Guessing the Weight of a Cow
Daniel E. Hutner, Sr.
I heard a radio broadcast recently about how successful a large group of people was at guessing the weight of a cow and how that shows the wisdom of the crowd. That’s why it’s so hard to beat the market.
Stories about the wisdom of crowds, the popularity of indexing, and celebrities picking stocks (in 2000 it was Barbra Streisand, in 2007 it was former baseball player Lenny Dykstra, and this year, it was a former Playmate of the Year) - all are signs of an aging bull market. Teenagers also become investment gurus. My all-time favorite was the teenage actress who was giving out day-trading advice. And in a true sign of the times, New York Magazine wrote up a teenager who supposedly made $80 million trading after school - a story that turned out to be fake.
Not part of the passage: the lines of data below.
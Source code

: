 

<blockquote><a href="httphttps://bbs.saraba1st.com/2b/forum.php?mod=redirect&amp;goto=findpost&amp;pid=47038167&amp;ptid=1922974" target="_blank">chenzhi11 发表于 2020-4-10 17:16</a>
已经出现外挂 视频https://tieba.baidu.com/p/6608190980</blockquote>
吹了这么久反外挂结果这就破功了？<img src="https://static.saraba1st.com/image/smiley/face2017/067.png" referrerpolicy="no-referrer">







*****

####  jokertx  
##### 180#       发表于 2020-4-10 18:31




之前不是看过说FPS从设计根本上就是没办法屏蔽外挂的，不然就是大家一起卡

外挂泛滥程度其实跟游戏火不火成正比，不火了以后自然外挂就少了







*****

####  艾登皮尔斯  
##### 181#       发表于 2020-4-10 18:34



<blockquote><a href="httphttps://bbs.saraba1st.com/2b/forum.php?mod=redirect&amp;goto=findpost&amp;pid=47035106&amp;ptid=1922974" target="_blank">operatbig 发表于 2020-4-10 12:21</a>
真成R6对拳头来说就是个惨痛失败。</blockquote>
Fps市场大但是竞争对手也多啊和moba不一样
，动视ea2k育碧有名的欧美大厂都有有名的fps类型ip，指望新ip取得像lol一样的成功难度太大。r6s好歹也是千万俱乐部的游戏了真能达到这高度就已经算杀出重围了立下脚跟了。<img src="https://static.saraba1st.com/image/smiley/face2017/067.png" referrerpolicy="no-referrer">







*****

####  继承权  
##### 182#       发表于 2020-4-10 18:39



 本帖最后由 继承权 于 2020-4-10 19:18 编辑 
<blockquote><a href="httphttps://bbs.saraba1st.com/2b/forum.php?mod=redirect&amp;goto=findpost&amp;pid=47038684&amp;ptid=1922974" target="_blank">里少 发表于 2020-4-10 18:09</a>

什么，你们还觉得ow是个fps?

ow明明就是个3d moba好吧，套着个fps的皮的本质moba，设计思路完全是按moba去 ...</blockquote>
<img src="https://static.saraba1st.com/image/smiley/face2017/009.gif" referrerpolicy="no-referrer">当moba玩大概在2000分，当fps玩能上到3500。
By contrast, at market bottoms you’re much more likely to hear stories about Chaos Theory and the Irrationality of Crowds - which amazingly appeared abruptly with the sudden crash in August.
The problem with relating the crowd wisdom phenomenon to investing is that there's more involved than just guessing a number when it comes to pricing a stock. For example, stocks are bought and sold in a continuous auction market where investors are constantly reacting to stock prices. Also, many investors follow strategies that have nothing to do with "guessing" the value of a stock (portfolio insurance and stock index arbitrage during the 1987 Crash are a good example). And most importantly, money stirs up strong emotions - especially fear and greed - that affect the perception of value but that don't come into play in the cow scenario.
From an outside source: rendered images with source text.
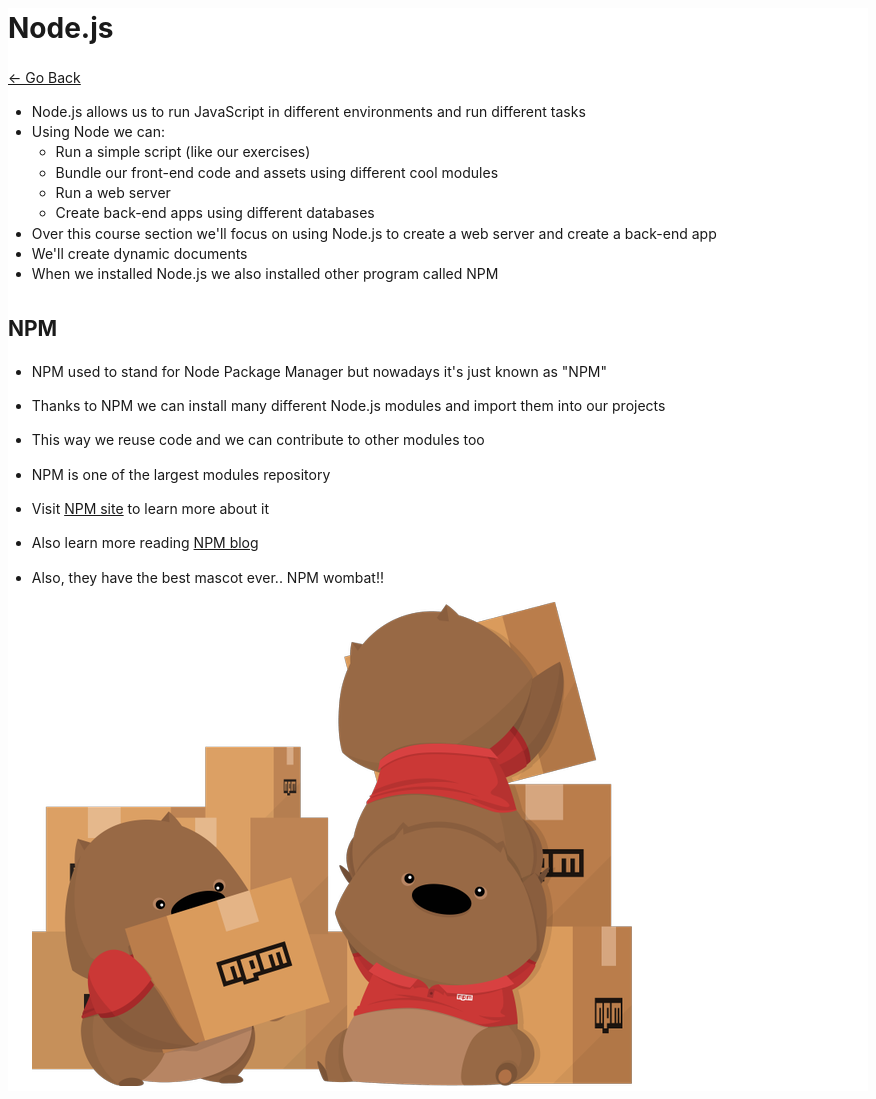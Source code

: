 # Node.js

[<- Go Back](browser.md)

- Node.js allows us to run JavaScript in different environments and run different tasks
- Using Node we can:
  - Run a simple script (like our exercises)
  - Bundle our front-end code and assets using different cool modules
  - Run a web server
  - Create back-end apps using different databases
- Over this course section we'll focus on using Node.js to create a web server and create a back-end app
- We'll create dynamic documents
- When we installed Node.js we also installed other program called NPM

## NPM

- NPM used to stand for Node Package Manager but nowadays it's just known as "NPM"
- Thanks to NPM we can install many different Node.js modules and import them into our projects
- This way we reuse code and we can contribute to other modules too
- NPM is one of the largest modules repository
- Visit [NPM site](https://www.npmjs.com) to learn more about it
- Also learn more reading [NPM blog](https://blog.npmjs.org)
- Also, they have the best mascot ever.. NPM wombat!!

  ![Wombat](./resources/images/node/wombat.png)

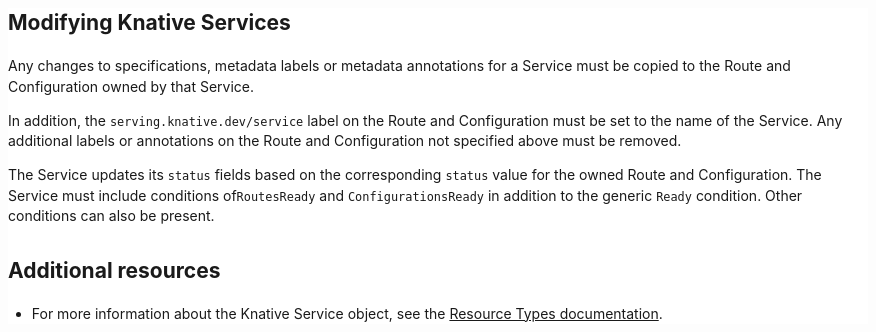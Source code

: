 ## Modifying Knative Services
Any changes to specifications, metadata labels or metadata annotations for a Service must be copied to the Route and Configuration owned by that Service.   

In addition, the `serving.knative.dev/service` label on the Route and Configuration must be set to the name of the Service. Any additional labels or annotations on the Route and Configuration not specified above must be removed.   

The Service updates its `status` fields based on the corresponding `status` value for the owned Route and Configuration.
The Service must include conditions of`RoutesReady` and `ConfigurationsReady` in addition to the generic `Ready` condition. Other conditions can also be present.

## Additional resources
* For more information about the Knative Service object, see the [Resource Types documentation](https://github.com/knative/serving/blob/master/docs/spec/overview.md#service).
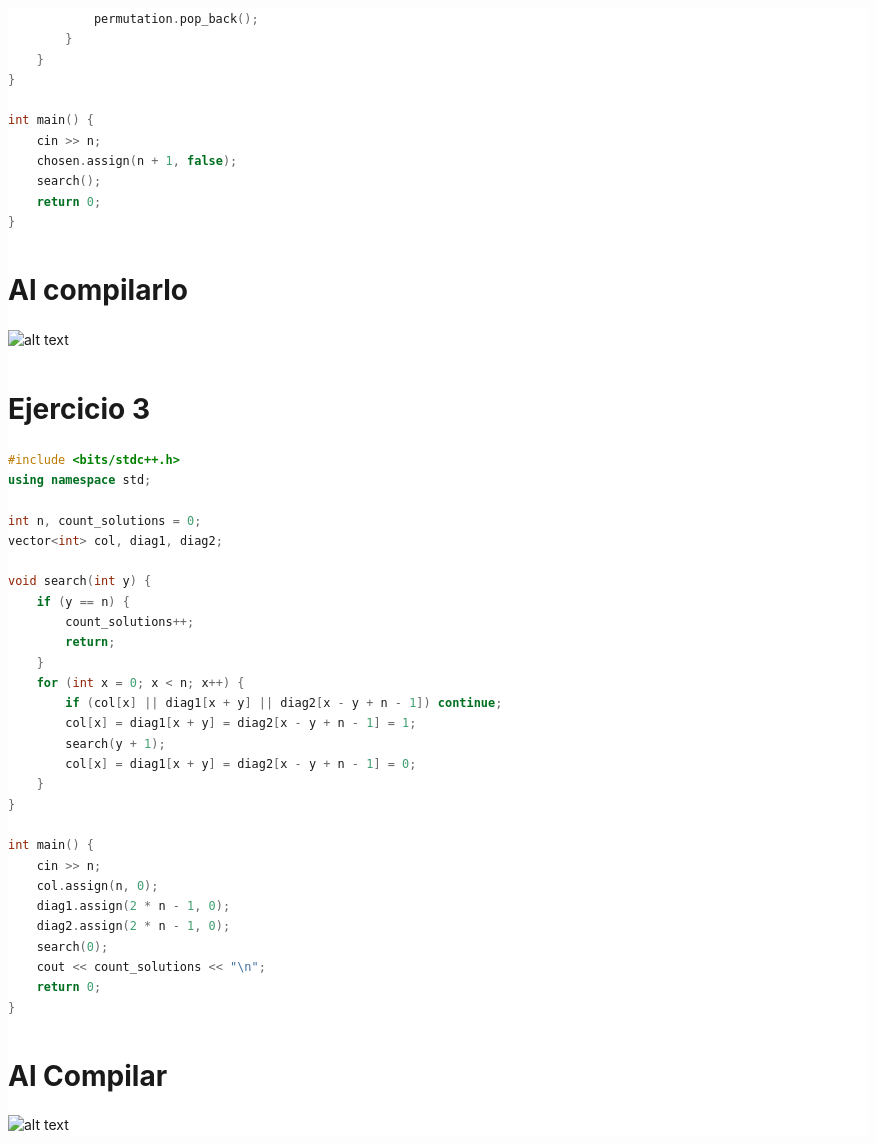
 ```cpp
            permutation.pop_back();
        }
    }
}

int main() {
    cin >> n;
    chosen.assign(n + 1, false);
    search();
    return 0;
}
```
# Al compilarlo 
![alt text](image-1.png)

# Ejercicio 3
```cpp
#include <bits/stdc++.h>
using namespace std;

int n, count_solutions = 0;
vector<int> col, diag1, diag2;

void search(int y) {
    if (y == n) {
        count_solutions++;
        return;
    }
    for (int x = 0; x < n; x++) {
        if (col[x] || diag1[x + y] || diag2[x - y + n - 1]) continue;
        col[x] = diag1[x + y] = diag2[x - y + n - 1] = 1;
        search(y + 1);
        col[x] = diag1[x + y] = diag2[x - y + n - 1] = 0;
    }
}

int main() {
    cin >> n;
    col.assign(n, 0);
    diag1.assign(2 * n - 1, 0);
    diag2.assign(2 * n - 1, 0);
    search(0);
    cout << count_solutions << "\n";
    return 0;
}
```
# Al Compilar
![alt text](image-2.png)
Brain scan studies have shown a much greater response in the brain to the size of a potential reward, like winning the lottery, than to either the probability of the reward or the probability times the reward (the expected value). This bias can make it hard to plan for the future rationally and predisposes investors to risky behavior rather than rational valuation.
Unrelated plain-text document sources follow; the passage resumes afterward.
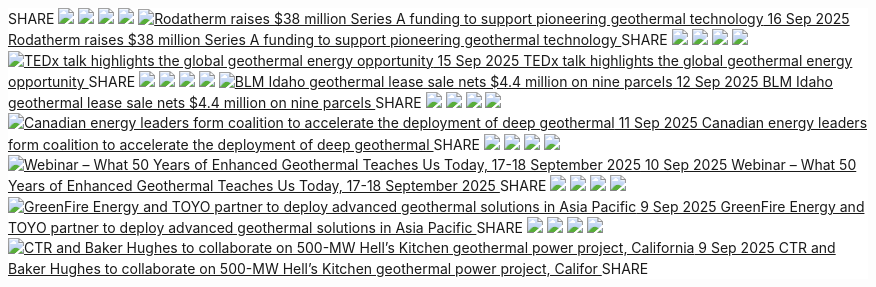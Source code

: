 SHARE
![](https://www.thinkgeoenergy.com/enerdrape-to-deploy-geothermal-panel-technology-in-chicago-illinois/) ![](https://www.thinkgeoenergy.com/enerdrape-to-deploy-geothermal-panel-technology-in-chicago-illinois/) ![](https://www.thinkgeoenergy.com/enerdrape-to-deploy-geothermal-panel-technology-in-chicago-illinois/) ![](https://www.thinkgeoenergy.com/enerdrape-to-deploy-geothermal-panel-technology-in-chicago-illinois/)
[ ![Rodatherm raises $38 million Series A funding to support pioneering geothermal technology](https://www.thinkgeoenergy.com/wp-content/uploads/2022/05/Beaver-County-400x225.jpg) 16 Sep 2025 Rodatherm raises $38 million Series A funding to support pioneering geothermal technology ](https://www.thinkgeoenergy.com/rodatherm-raises-38-million-series-a-funding-to-support-pioneering-geothermal-technology/)
SHARE
![](https://www.thinkgeoenergy.com/enerdrape-to-deploy-geothermal-panel-technology-in-chicago-illinois/) ![](https://www.thinkgeoenergy.com/enerdrape-to-deploy-geothermal-panel-technology-in-chicago-illinois/) ![](https://www.thinkgeoenergy.com/enerdrape-to-deploy-geothermal-panel-technology-in-chicago-illinois/) ![](https://www.thinkgeoenergy.com/enerdrape-to-deploy-geothermal-panel-technology-in-chicago-illinois/)
[ ![TEDx talk highlights the global geothermal energy opportunity](https://www.thinkgeoenergy.com/wp-content/uploads/2025/09/Rebecca-Pearce-TEDx-400x225.jpg) 15 Sep 2025 TEDx talk highlights the global geothermal energy opportunity ](https://www.thinkgeoenergy.com/tedx-talk-highlights-the-global-geothermal-energy-opportunity/)
SHARE
![](https://www.thinkgeoenergy.com/enerdrape-to-deploy-geothermal-panel-technology-in-chicago-illinois/) ![](https://www.thinkgeoenergy.com/enerdrape-to-deploy-geothermal-panel-technology-in-chicago-illinois/) ![](https://www.thinkgeoenergy.com/enerdrape-to-deploy-geothermal-panel-technology-in-chicago-illinois/) ![](https://www.thinkgeoenergy.com/enerdrape-to-deploy-geothermal-panel-technology-in-chicago-illinois/)
[ ![BLM Idaho geothermal lease sale nets $4.4 million on nine parcels](https://www.thinkgeoenergy.com/wp-content/uploads/2010/03/RaftRiver_USGeothermal_Idaho-400x300.jpg) 12 Sep 2025 BLM Idaho geothermal lease sale nets $4.4 million on nine parcels ](https://www.thinkgeoenergy.com/blm-idaho-geothermal-lease-sale-nets-4-4-million-on-nine-parcels/)
SHARE
![](https://www.thinkgeoenergy.com/enerdrape-to-deploy-geothermal-panel-technology-in-chicago-illinois/) ![](https://www.thinkgeoenergy.com/enerdrape-to-deploy-geothermal-panel-technology-in-chicago-illinois/) ![](https://www.thinkgeoenergy.com/enerdrape-to-deploy-geothermal-panel-technology-in-chicago-illinois/) ![](https://www.thinkgeoenergy.com/enerdrape-to-deploy-geothermal-panel-technology-in-chicago-illinois/)
[ ![Canadian energy leaders form coalition to accelerate the deployment of deep geothermal](https://www.thinkgeoenergy.com/wp-content/uploads/2025/09/Canadian-coalition-400x300.png) 11 Sep 2025 Canadian energy leaders form coalition to accelerate the deployment of deep geothermal ](https://www.thinkgeoenergy.com/canadian-energy-leaders-form-coalition-to-accelerate-the-deployment-of-deep-geothermal/)
SHARE
![](https://www.thinkgeoenergy.com/enerdrape-to-deploy-geothermal-panel-technology-in-chicago-illinois/) ![](https://www.thinkgeoenergy.com/enerdrape-to-deploy-geothermal-panel-technology-in-chicago-illinois/) ![](https://www.thinkgeoenergy.com/enerdrape-to-deploy-geothermal-panel-technology-in-chicago-illinois/) ![](https://www.thinkgeoenergy.com/enerdrape-to-deploy-geothermal-panel-technology-in-chicago-illinois/)
[ ![Webinar – What 50 Years of Enhanced Geothermal Teaches Us Today, 17-18 September 2025](https://www.thinkgeoenergy.com/wp-content/uploads/2020/10/Enogia_unit_SoultzsousForets_France-400x300.jpg) 10 Sep 2025 Webinar – What 50 Years of Enhanced Geothermal Teaches Us Today, 17-18 September 2025 ](https://www.thinkgeoenergy.com/webinar-what-50-years-of-enhanced-geothermal-teaches-us-today-17-18-september-2025/)
SHARE
![](https://www.thinkgeoenergy.com/enerdrape-to-deploy-geothermal-panel-technology-in-chicago-illinois/) ![](https://www.thinkgeoenergy.com/enerdrape-to-deploy-geothermal-panel-technology-in-chicago-illinois/) ![](https://www.thinkgeoenergy.com/enerdrape-to-deploy-geothermal-panel-technology-in-chicago-illinois/) ![](https://www.thinkgeoenergy.com/enerdrape-to-deploy-geothermal-panel-technology-in-chicago-illinois/)
[ ![GreenFire Energy and TOYO partner to deploy advanced geothermal solutions in Asia Pacific](https://www.thinkgeoenergy.com/wp-content/uploads/2011/06/Hokkaida_geothermalarea_japan-400x300.jpg) 9 Sep 2025 GreenFire Energy and TOYO partner to deploy advanced geothermal solutions in Asia Pacific ](https://www.thinkgeoenergy.com/greenfire-energy-and-toyo-partner-to-deploy-advanced-geothermal-solutions-in-asia-pacific/)
SHARE
![](https://www.thinkgeoenergy.com/enerdrape-to-deploy-geothermal-panel-technology-in-chicago-illinois/) ![](https://www.thinkgeoenergy.com/enerdrape-to-deploy-geothermal-panel-technology-in-chicago-illinois/) ![](https://www.thinkgeoenergy.com/enerdrape-to-deploy-geothermal-panel-technology-in-chicago-illinois/) ![](https://www.thinkgeoenergy.com/enerdrape-to-deploy-geothermal-panel-technology-in-chicago-illinois/)
[ ![CTR and Baker Hughes to collaborate on 500-MW Hell’s Kitchen geothermal power project, California](https://www.thinkgeoenergy.com/wp-content/uploads/2025/09/CTR_DO-Plant_Steam-Testing-400x266.jpg) 9 Sep 2025 CTR and Baker Hughes to collaborate on 500-MW Hell’s Kitchen geothermal power project, Califor ](https://www.thinkgeoenergy.com/ctr-and-baker-hughes-to-collaborate-on-500-mw-hells-kitchen-geothermal-power-project-california/)
SHARE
One good, but little-known, example of this irrationality and how it can have a dramatic effect on stock prices is the Panic of 1901. Then, E.H. Harriman was trying to take over Northern Pacific Railroad by secretly accumulating stock, and as its price went up, speculators kept shorting the stock thinking it was overpriced. As Harriman continued buying, a short squeeze developed - especially after news came out about Harriman's purchases - and the price of Northern Pacific skyrocketed from $117 to over $1,000 as the shorts tried to buy the stock to cover their positions. In desperate need of cash to buy the now-soaring stock, the shorts had to sell their other stocks, which led to a full-blown stock market panic.
The result: the stock market went down sharply even though there was nothing wrong with the economy and no valuation (weighing a cow) reason for stocks to go down. Bernard Baruch, a famous investor/speculator, understood that there was no fundamental reason for the decline - that it was just induced by a short squeeze which bled into a general panic - and he used it as an opportunity to buy up the shares of high quality companies at bargain prices. That's how he made his initial fortune.
The August 2015 mini-crash also occurred when there was nothing wrong with the economy, with a panic induced by some technical market factors like a lack of liquidity in the bond market and ETFs. And an astute investor like Warren Buffett was able to take advantage of it, like Baruch, by buying $500 million of stock per week during the decline.